All the best to everyone for a Happy 2023. The holiday season is ripe with lots of papers to engage our readers. So, we have nine papers and we hope some of those will catch your fancy. As a new year treat, we also feature Gilmer’s constant lower bound on the union-closed sets problem of Frankl. On we go.

Sublinear Time Algorithms and Complexity of Approximate Maximum Matching by Soheil Behnezhad, Mohammad Roghani, Aviad Rubinstein (arXiv) This paper makes significantly advances our understanding of the maximum matching problem in the sublinear regime. Your goal is to estimate the size of the maximum matching and you may assume that you have query access to the adjacency list of your graph. Our posts from Dec 2021 and June 2022 reported some impressive progress on this problem. The upshot from these works essentially said that you can beat greedy matching and obtain a $$\frac{1}{2} + \Omega(1)$$ approximate maximum matching in sublinear time. Let me first go over the algorithmic results from the current paper. The paper shows the following two algorithmic results:

(1) An algorithm that runs in time $$n^{2 – \Omega_{\varepsilon}(1)}$$ and returns a $$2/3 – \varepsilon$$ approximation to maximum matching in general graphs, and

(2) An algorithm that runs in time $$n^{2 – \Omega_{\varepsilon}(1)}$$ and returns a $$2/3 + \varepsilon$$ approximation to maximum matching size in bipartite graphs.
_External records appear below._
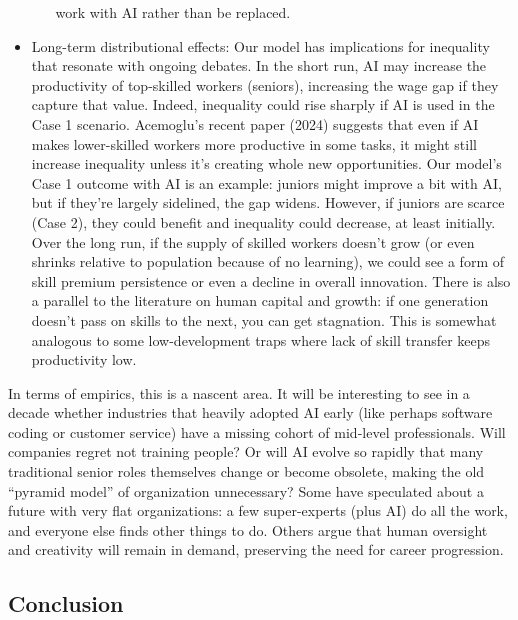 \documentclass[12pt]{article}
\begin{document}
\begin{itemize}
\begin{itemize}
    work with AI rather than be replaced.
  \end{itemize}
\item
  {Long-term distributional effects:} Our model has implications
  for inequality that resonate with ongoing debates. In the short run,
  AI may increase the productivity of top-skilled workers (seniors),
  increasing the wage gap if they capture that value. Indeed,
  {inequality could rise sharply} if AI is used in the Case 1
  scenario. Acemoglu's recent paper (2024) suggests that even if AI
  makes lower-skilled workers more productive in some tasks, it might
  {still} increase inequality unless it's creating whole new
  opportunities. Our model's Case 1 outcome with AI is an example:
  juniors might improve a bit with AI, but if they're largely sidelined,
  the gap widens. However, if juniors are scarce (Case 2), they could
  benefit and inequality could decrease, at least initially. Over the
  long run, if the supply of skilled workers doesn't grow (or even
  shrinks relative to population because of no learning), we could see a
  form of {skill premium persistence} or even a decline in
  overall innovation. There is also a parallel to the literature on
  {human capital and growth}: if one generation doesn't pass on
  skills to the next, you can get stagnation. This is somewhat analogous
  to some low-development traps where lack of skill transfer keeps
  productivity low.
\end{itemize}

In terms of {empirics}, this is a nascent area. It will be
interesting to see in a decade whether industries that heavily adopted
AI early (like perhaps software coding or customer service) have a
missing cohort of mid-level professionals. Will companies regret not
training people? Or will AI evolve so rapidly that many traditional
senior roles themselves change or become obsolete, making the old
``pyramid model'' of organization unnecessary? Some have speculated
about a future with {very flat organizations}: a few
super-experts (plus AI) do all the work, and everyone else finds other
things to do. Others argue that human oversight and creativity will
remain in demand, preserving the need for career progression.

\subsection{Conclusion}\label{conclusion}
\end{document}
The question remained — can we show a lower bound that grows superlinearly with $$n$$. The current work achieves this and shows that even on bipartite graphs, you must make at least $$n^{1.2 – o(1)}$$ queries to the adjacency list to get a better than $$2/3 + \Omega(1)$$ approximation. (An aside: A concurrent work by Bhattacharya-Kiss-Saranurak from December also obtains similar algorithmic results for approximating the maximum matching size in general graphs).

Directed Isoperimetric Theorems for Boolean Functions on the Hypergrid and an $$\widetilde{O}(n \sqrt d)$$ Monotonicity Tester by Hadley Black, Deeparnab Chakrabarty, C. Seshadhri (arXiv) Boolean Monotonicity testing is as classic as classic gets in property testing. Encouraged by the success of isoperimetric theorems over the hypercube domain and the monotonicity testers powered by these isoperimetries (over the hypercube), one may wish to obtain efficient monotonicity testers for the hypergrid $$[n]^d$$. Indeed, the same gang of authors as above showed in a previous work that a Margulis style directed isoperimetry can be extended from the lowly hypercube to the hypergrid. This resulted in a tester with $$\widetilde{O}(d^{5/6})$$ queries. The more intricate task of proving a directed Talagrand style isoperimetry that underlies the Khot-Minzer-Safra breakthrough was a challenge. Was. The featured work extends this isoperimetry from the hypercube to the hypergrid and this gives a tester with query complexity $$\widetilde{O}(n \sqrt d)$$ which is an improvement over the $$d^{5/6}$$ bound for domains where $$n$$ is (say) some small constant. But as they say, when it rains, it pours. This brings us to a concurrent paper with the same result.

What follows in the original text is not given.